In both countries, government ultimately contributed to the problem by helping hedge the risks through low-priced deposit insurance. Government-backed deposit insurance guarantees that bank or credit union customers will be kept whole, even if a financial institution goes bankrupt.

But the American savings-and-loan crisis overwhelmed the industry's insurance fund in the 1980s, and now Japan has temporarily wiped out its own insurance fund with the two recent bailouts.

No one yet knows the full scale of the problem in Japan, but it is not small.

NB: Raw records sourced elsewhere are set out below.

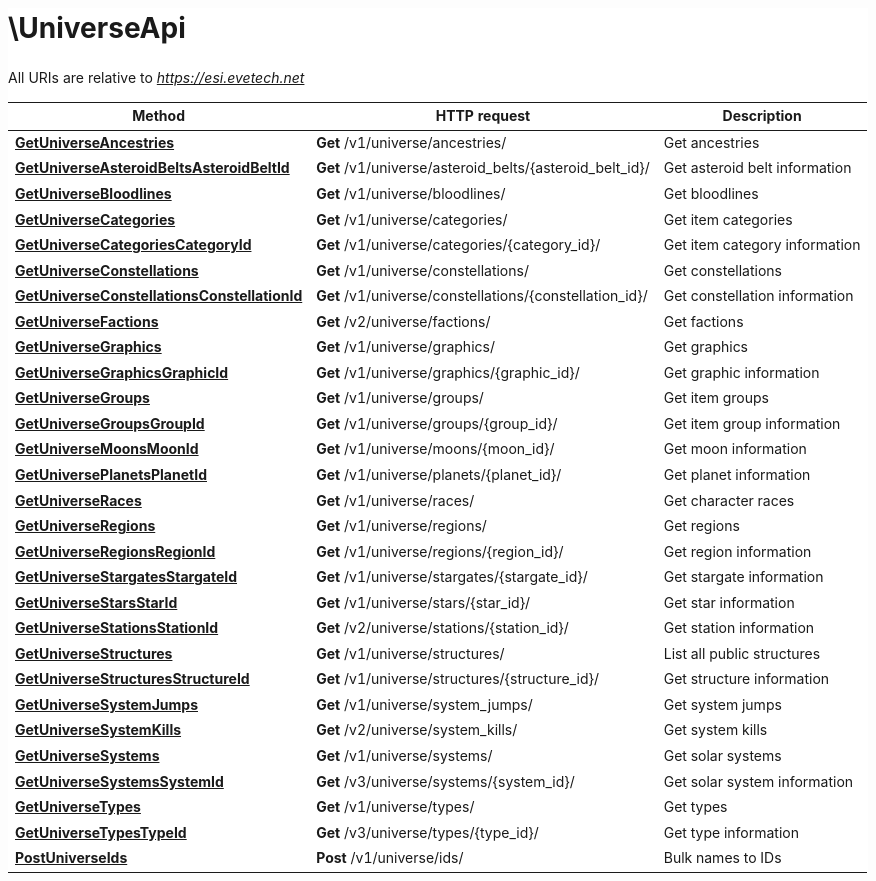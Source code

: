 # \UniverseApi

All URIs are relative to *https://esi.evetech.net*

Method | HTTP request | Description
------------- | ------------- | -------------
[**GetUniverseAncestries**](UniverseApi.md#GetUniverseAncestries) | **Get** /v1/universe/ancestries/ | Get ancestries
[**GetUniverseAsteroidBeltsAsteroidBeltId**](UniverseApi.md#GetUniverseAsteroidBeltsAsteroidBeltId) | **Get** /v1/universe/asteroid_belts/{asteroid_belt_id}/ | Get asteroid belt information
[**GetUniverseBloodlines**](UniverseApi.md#GetUniverseBloodlines) | **Get** /v1/universe/bloodlines/ | Get bloodlines
[**GetUniverseCategories**](UniverseApi.md#GetUniverseCategories) | **Get** /v1/universe/categories/ | Get item categories
[**GetUniverseCategoriesCategoryId**](UniverseApi.md#GetUniverseCategoriesCategoryId) | **Get** /v1/universe/categories/{category_id}/ | Get item category information
[**GetUniverseConstellations**](UniverseApi.md#GetUniverseConstellations) | **Get** /v1/universe/constellations/ | Get constellations
[**GetUniverseConstellationsConstellationId**](UniverseApi.md#GetUniverseConstellationsConstellationId) | **Get** /v1/universe/constellations/{constellation_id}/ | Get constellation information
[**GetUniverseFactions**](UniverseApi.md#GetUniverseFactions) | **Get** /v2/universe/factions/ | Get factions
[**GetUniverseGraphics**](UniverseApi.md#GetUniverseGraphics) | **Get** /v1/universe/graphics/ | Get graphics
[**GetUniverseGraphicsGraphicId**](UniverseApi.md#GetUniverseGraphicsGraphicId) | **Get** /v1/universe/graphics/{graphic_id}/ | Get graphic information
[**GetUniverseGroups**](UniverseApi.md#GetUniverseGroups) | **Get** /v1/universe/groups/ | Get item groups
[**GetUniverseGroupsGroupId**](UniverseApi.md#GetUniverseGroupsGroupId) | **Get** /v1/universe/groups/{group_id}/ | Get item group information
[**GetUniverseMoonsMoonId**](UniverseApi.md#GetUniverseMoonsMoonId) | **Get** /v1/universe/moons/{moon_id}/ | Get moon information
[**GetUniversePlanetsPlanetId**](UniverseApi.md#GetUniversePlanetsPlanetId) | **Get** /v1/universe/planets/{planet_id}/ | Get planet information
[**GetUniverseRaces**](UniverseApi.md#GetUniverseRaces) | **Get** /v1/universe/races/ | Get character races
[**GetUniverseRegions**](UniverseApi.md#GetUniverseRegions) | **Get** /v1/universe/regions/ | Get regions
[**GetUniverseRegionsRegionId**](UniverseApi.md#GetUniverseRegionsRegionId) | **Get** /v1/universe/regions/{region_id}/ | Get region information
[**GetUniverseStargatesStargateId**](UniverseApi.md#GetUniverseStargatesStargateId) | **Get** /v1/universe/stargates/{stargate_id}/ | Get stargate information
[**GetUniverseStarsStarId**](UniverseApi.md#GetUniverseStarsStarId) | **Get** /v1/universe/stars/{star_id}/ | Get star information
[**GetUniverseStationsStationId**](UniverseApi.md#GetUniverseStationsStationId) | **Get** /v2/universe/stations/{station_id}/ | Get station information
[**GetUniverseStructures**](UniverseApi.md#GetUniverseStructures) | **Get** /v1/universe/structures/ | List all public structures
[**GetUniverseStructuresStructureId**](UniverseApi.md#GetUniverseStructuresStructureId) | **Get** /v1/universe/structures/{structure_id}/ | Get structure information
[**GetUniverseSystemJumps**](UniverseApi.md#GetUniverseSystemJumps) | **Get** /v1/universe/system_jumps/ | Get system jumps
[**GetUniverseSystemKills**](UniverseApi.md#GetUniverseSystemKills) | **Get** /v2/universe/system_kills/ | Get system kills
[**GetUniverseSystems**](UniverseApi.md#GetUniverseSystems) | **Get** /v1/universe/systems/ | Get solar systems
[**GetUniverseSystemsSystemId**](UniverseApi.md#GetUniverseSystemsSystemId) | **Get** /v3/universe/systems/{system_id}/ | Get solar system information
[**GetUniverseTypes**](UniverseApi.md#GetUniverseTypes) | **Get** /v1/universe/types/ | Get types
[**GetUniverseTypesTypeId**](UniverseApi.md#GetUniverseTypesTypeId) | **Get** /v3/universe/types/{type_id}/ | Get type information
[**PostUniverseIds**](UniverseApi.md#PostUniverseIds) | **Post** /v1/universe/ids/ | Bulk names to IDs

Two weeks ago, the Ministry of Finance shut down Kizu Credit Cooperative, the nation's biggest credit union, and a large regional bank; between them, they had roughly $16 billion in bad loans.

Government officials estimate that Japan's financial institutions have about $400 billion in problem loans, and other analysts suspect that the total is much higher.

Even by conservative estimates, the loans in arrears roughly equal the estimated capital of the country's banks and other zTC financial institutions. No one thinks Japan's financial system is about to collapse, but the problems are enough to delay the country's recovery from recession, and a few of the biggest banks could be hurt badly.

"In Japan, there was this myth that banks never go bankrupt," said Toru Nakakita, professor of economics at Tokyo University.

"The managers believed that as long as they took the same steps as all the others, they would never go bankrupt."

The government is trying to deal with the problem in an attempt at collaboration. Instead of simply bailing out the bad loans with public money, as the United States finally did, government officials are leaning on Japan's biggest banks to put up most of the necessary capital. But the big banks are balking, and they have their own problem loans to worry about.

Regardless of who supplies the money, the amount needed will almost certainly make it harder for Japan to bounce back from its recession. That would be bad news for other countries, because it means Japan that would be less likely to import foreign products or to invest overseas.

But the banking crisis also rebuts the popular wisdom that Japan can somehow defy the laws of economics and of human sense. It turns out that Japanese, like Americans, have been able to fall victim to the same timeless traps: the lure of quick profits and the false certainty that what was true yesterday will be true tomorrow.